Switching exercises mid template

Hello!

I have two questions, maybe minutia but hoped for your opinion.

  1. I am on week 4 part 2 of the beginner template, wondering if it matters if I change an exercise now?

Reasoning: I have always struggled with squat form/depth. I’ve done BBM form check, recently had an in person trainer at my gym and didn’t really make much progress. I had a form check with a different trainer and she immediately noted that I am leaning too far forward and essentially just sticking my butt back instead of down. So a good morning/rdl kind of. Anyway, she suggested instead of leg press I do belted squats as my accessory squat to work on strength coming up from the squat. And she has me tapping my butt on the bench to work on depth during regular squats. Obviously this tweaks the weight i’m doing, but that’s fine if I can finally do it right!

Okay to change an exercise at this point or keep the leg press and switch when I move to part 3 of the template? FWIW I’m doing great with the leg press, it’s one lift I can add weight to and feel strong and capable!
If I switch, leave the historical info as is? I use the populated spreadsheets to see progress.

  1. I hurt my back last month on deadlifts, completely recovered but afraid of it happening again. So I’m afraid to increase my weights. Should I just continue with small to no increases for a bit or switch to Trap bar or sumo?
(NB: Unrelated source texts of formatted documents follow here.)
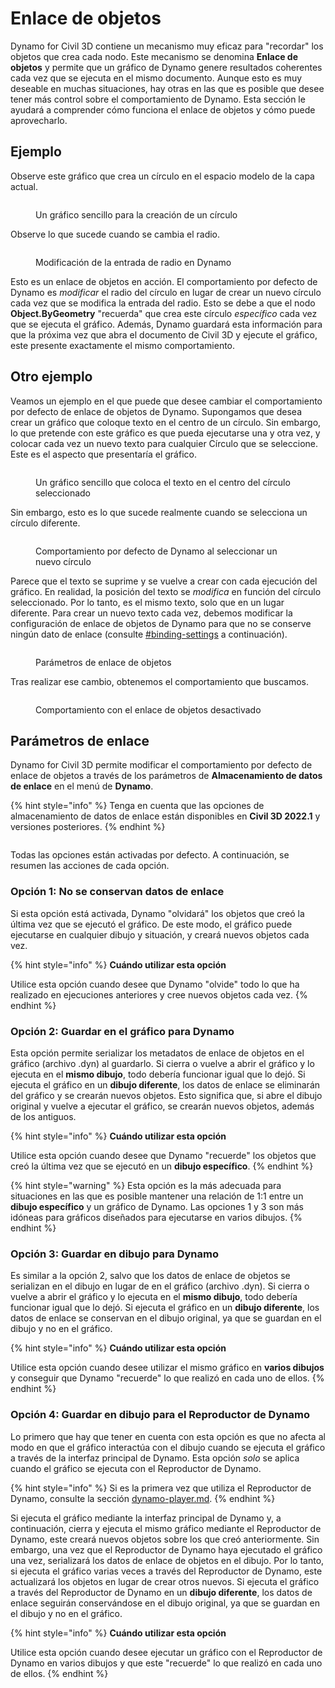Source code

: # Enlace de objetos

Dynamo for Civil 3D contiene un mecanismo muy eficaz para "recordar" los objetos que crea cada nodo. Este mecanismo se denomina **Enlace de objetos** y permite que un gráfico de Dynamo genere resultados coherentes cada vez que se ejecuta en el mismo documento. Aunque esto es muy deseable en muchas situaciones, hay otras en las que es posible que desee tener más control sobre el comportamiento de Dynamo. Esta sección le ayudará a comprender cómo funciona el enlace de objetos y cómo puede aprovecharlo.

## Ejemplo

Observe este gráfico que crea un círculo en el espacio modelo de la capa actual.

<figure><img src="../../.gitbook/assets/c3d-binding-create-circle.png" alt=""><figcaption><p>Un gráfico sencillo para la creación de un círculo</p></figcaption></figure>

Observe lo que sucede cuando se cambia el radio.

<figure><img src="../../.gitbook/assets/c3d-binding-change-radius.gif" alt=""><figcaption><p>Modificación de la entrada de radio en Dynamo</p></figcaption></figure>

Esto es un enlace de objetos en acción. El comportamiento por defecto de Dynamo es _modificar_ el radio del círculo en lugar de crear un nuevo círculo cada vez que se modifica la entrada del radio. Esto se debe a que el nodo **Object.ByGeometry** "recuerda" que crea este círculo _específico_ cada vez que se ejecuta el gráfico. Además, Dynamo guardará esta información para que la próxima vez que abra el documento de Civil 3D y ejecute el gráfico, este presente exactamente el mismo comportamiento.

## Otro ejemplo

Veamos un ejemplo en el que puede que desee cambiar el comportamiento por defecto de enlace de objetos de Dynamo. Supongamos que desea crear un gráfico que coloque texto en el centro de un círculo. Sin embargo, lo que pretende con este gráfico es que pueda ejecutarse una y otra vez, y colocar cada vez un nuevo texto para cualquier Círculo que se seleccione. Este es el aspecto que presentaría el gráfico.

<figure><img src="../../.gitbook/assets/c3d-binding-create-text.png" alt=""><figcaption><p>Un gráfico sencillo que coloca el texto en el centro del círculo seleccionado</p></figcaption></figure>

Sin embargo, esto es lo que sucede realmente cuando se selecciona un círculo diferente.

<figure><img src="../../.gitbook/assets/c3d-binding-select-circle.gif" alt=""><figcaption><p>Comportamiento por defecto de Dynamo al seleccionar un nuevo círculo</p></figcaption></figure>

Parece que el texto se suprime y se vuelve a crear con cada ejecución del gráfico. En realidad, la posición del texto se _modifica_ en función del círculo seleccionado. Por lo tanto, es el mismo texto, solo que en un lugar diferente. Para crear un nuevo texto cada vez, debemos modificar la configuración de enlace de objetos de Dynamo para que no se conserve ningún dato de enlace (consulte [\#binding-settings](object-binding.md#binding-settings "mention") a continuación).

<figure><img src="../../.gitbook/assets/Land_ServicePlacement_BindingSettings.png" alt=""><figcaption><p>Parámetros de enlace de objetos</p></figcaption></figure>

Tras realizar ese cambio, obtenemos el comportamiento que buscamos.

<figure><img src="../../.gitbook/assets/c3d-binding-repeat-placement.gif" alt=""><figcaption><p>Comportamiento con el enlace de objetos desactivado</p></figcaption></figure>

## Parámetros de enlace

Dynamo for Civil 3D permite modificar el comportamiento por defecto de enlace de objetos a través de los parámetros de **Almacenamiento de datos de enlace** en el menú de **Dynamo**.

{% hint style="info" %}
Tenga en cuenta que las opciones de almacenamiento de datos de enlace están disponibles en **Civil 3D 2022.1** y versiones posteriores.
{% endhint %}

<figure><img src="../../.gitbook/assets/c3d-binding-settings (1).png" alt=""><figcaption></figcaption></figure>

Todas las opciones están activadas por defecto. A continuación, se resumen las acciones de cada opción.

### Opción 1: No se conservan datos de enlace

Si esta opción está activada, Dynamo "olvidará" los objetos que creó la última vez que se ejecutó el gráfico. De este modo, el gráfico puede ejecutarse en cualquier dibujo y situación, y creará nuevos objetos cada vez.

{% hint style="info" %}
**Cuándo utilizar esta opción**

Utilice esta opción cuando desee que Dynamo "olvide" todo lo que ha realizado en ejecuciones anteriores y cree nuevos objetos cada vez.
{% endhint %}

### Opción 2: Guardar en el gráfico para Dynamo

Esta opción permite serializar los metadatos de enlace de objetos en el gráfico (archivo .dyn) al guardarlo. Si cierra o vuelve a abrir el gráfico y lo ejecuta en el **mismo dibujo**, todo debería funcionar igual que lo dejó. Si ejecuta el gráfico en un **dibujo diferente**, los datos de enlace se eliminarán del gráfico y se crearán nuevos objetos. Esto significa que, si abre el dibujo original y vuelve a ejecutar el gráfico, se crearán nuevos objetos, además de los antiguos.

{% hint style="info" %}
**Cuándo utilizar esta opción**

Utilice esta opción cuando desee que Dynamo "recuerde" los objetos que creó la última vez que se ejecutó en un **dibujo específico**.
{% endhint %}

{% hint style="warning" %}
Esta opción es la más adecuada para situaciones en las que es posible mantener una relación de 1:1 entre un **dibujo específico** y un gráfico de Dynamo. Las opciones 1 y 3 son más idóneas para gráficos diseñados para ejecutarse en varios dibujos.
{% endhint %}

### Opción 3: Guardar en dibujo para Dynamo

Es similar a la opción 2, salvo que los datos de enlace de objetos se serializan en el dibujo en lugar de en el gráfico (archivo .dyn). Si cierra o vuelve a abrir el gráfico y lo ejecuta en el **mismo dibujo**, todo debería funcionar igual que lo dejó. Si ejecuta el gráfico en un **dibujo diferente**, los datos de enlace se conservan en el dibujo original, ya que se guardan en el dibujo y no en el gráfico.

{% hint style="info" %}
**Cuándo utilizar esta opción**

Utilice esta opción cuando desee utilizar el mismo gráfico en **varios dibujos** y conseguir que Dynamo "recuerde" lo que realizó en cada uno de ellos.
{% endhint %}

### Opción 4: Guardar en dibujo para el Reproductor de Dynamo

Lo primero que hay que tener en cuenta con esta opción es que no afecta al modo en que el gráfico interactúa con el dibujo cuando se ejecuta el gráfico a través de la interfaz principal de Dynamo. Esta opción _solo_ se aplica cuando el gráfico se ejecuta con el Reproductor de Dynamo.

{% hint style="info" %}
Si es la primera vez que utiliza el Reproductor de Dynamo, consulte la sección [dynamo-player.md](../dynamo-player.md "mention").
{% endhint %}

Si ejecuta el gráfico mediante la interfaz principal de Dynamo y, a continuación, cierra y ejecuta el mismo gráfico mediante el Reproductor de Dynamo, este creará nuevos objetos sobre los que creó anteriormente. Sin embargo, una vez que el Reproductor de Dynamo haya ejecutado el gráfico una vez, serializará los datos de enlace de objetos en el dibujo. Por lo tanto, si ejecuta el gráfico varias veces a través del Reproductor de Dynamo, este actualizará los objetos en lugar de crear otros nuevos. Si ejecuta el gráfico a través del Reproductor de Dynamo en un **dibujo diferente**, los datos de enlace seguirán conservándose en el dibujo original, ya que se guardan en el dibujo y no en el gráfico.

{% hint style="info" %}
**Cuándo utilizar esta opción**

Utilice esta opción cuando desee ejecutar un gráfico con el Reproductor de Dynamo en varios dibujos y que este "recuerde" lo que realizó en cada uno de ellos.
{% endhint %}
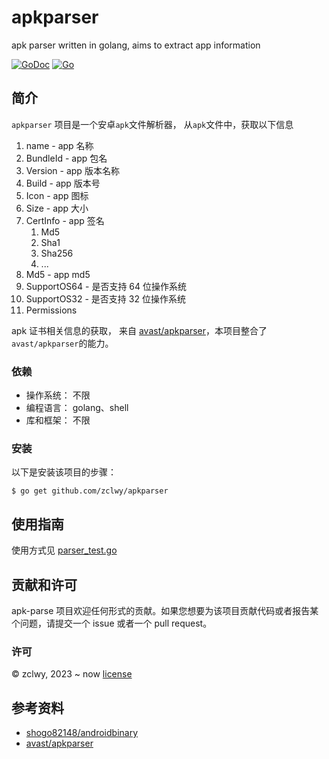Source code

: # apkparser

apk parser written in golang, aims to extract app information

[![GoDoc](https://pkg.go.dev/badge/github.com/zclwy/apkparser)](https://pkg.go.dev/github.com/zclwy/apkparser)
[![Go](https://github.com/zclwy/apkparser/actions/workflows/go.yml/badge.svg)](https://github.com/zclwy/apkparser/actions/workflows/go.yml)

## 简介

`apkparser` 项目是一个安卓`apk`文件解析器， 从`apk`文件中，获取以下信息

1. name - app 名称
1. BundleId - app 包名
1. Version - app 版本名称
1. Build - app 版本号
1. Icon - app 图标
1. Size - app 大小
1. CertInfo - app 签名
    1. Md5
    2. Sha1
    3. Sha256
    4. ...
1. Md5 - app md5
1. SupportOS64 - 是否支持 64 位操作系统
1. SupportOS32 - 是否支持 32 位操作系统
1. Permissions

apk 证书相关信息的获取， 来自 [avast/apkparser](https://github.com/avast/apkparser)，本项目整合了 `avast/apkparser`的能力。

### 依赖

-   操作系统： 不限
-   编程语言： golang、shell
-   库和框架： 不限

### 安装

以下是安装该项目的步骤：

    $ go get github.com/zclwy/apkparser

## 使用指南

使用方式见 [parser_test.go](parser_test.go)

## 贡献和许可

apk-parse 项目欢迎任何形式的贡献。如果您想要为该项目贡献代码或者报告某个问题，请提交一个 issue 或者一个 pull request。

### 许可

© zclwy, 2023 ~ now [license](LICENSE)

## 参考资料

-   [shogo82148/androidbinary](https://github.com/shogo82148/androidbinary)
-   [avast/apkparser](https://github.com/avast/apkparser)
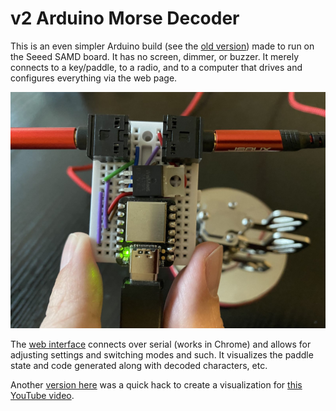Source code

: # v2 Arduino Morse Decoder

This is an even simpler Arduino build (see the [old version](../keyer_v1)) made to run on the Seeed SAMD board. It has no screen, dimmer, or buzzer. It merely connects to a key/paddle, to a radio, and to a computer that drives and configures everything via the web page.

![Hardware](keyer.jpg)

The [web interface](default.htm) connects over serial (works in Chrome) and allows for adjusting settings and switching modes and such. It visualizes the paddle state and code generated along with decoded characters, etc.

Another [version here](modes.htm) was a quick hack to create a visualization for [this YouTube video](https://youtu.be/Hn4j2nfdKNE).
I hope this all makes sense, thank you for your feedback!

Angela

Hey Angela,

Thanks for the post. Do you have a video of your squat I can see? I seem to remember this question or a similar one coming up maybe a year ago? My memory might be failing me though. That aside, I have no problem with you changing exercises mid template. You don’t have to delete any of the old logged info, provided you can remember when you switched exercises. It should list this in the analysis tab.

For the deadlift, I’d favor continuing with the deadlift you’re currently doing with slower weight jumps - e.g. every 3 weeks OR switching to sumo, whatever you prefer. There’s nothing terribly special about the conventional deadlift compared to sumo or the trap bar deadlift. It’s really just personal preference.

-Jordan

Glad my memory isn’t failing me. You can post the video here.

These aren’t bad, Angela. I agree that the main issue is depth, but I think that’s pretty fixable. To be clear, you’re not leaning “too far forward”, doing a good morning or RDL, or anything like that. They’re just a little above parallel. No big deal!

Try this for me, widen your stance 1/4" each side with your toes turned out slightly more. Do a set with the empty bar where you’re going down slowly (2 to 3 seconds) and you give yourself a chance to really go low and feel the bottom. Snag a video of you doing a set of 6 or so and send that over.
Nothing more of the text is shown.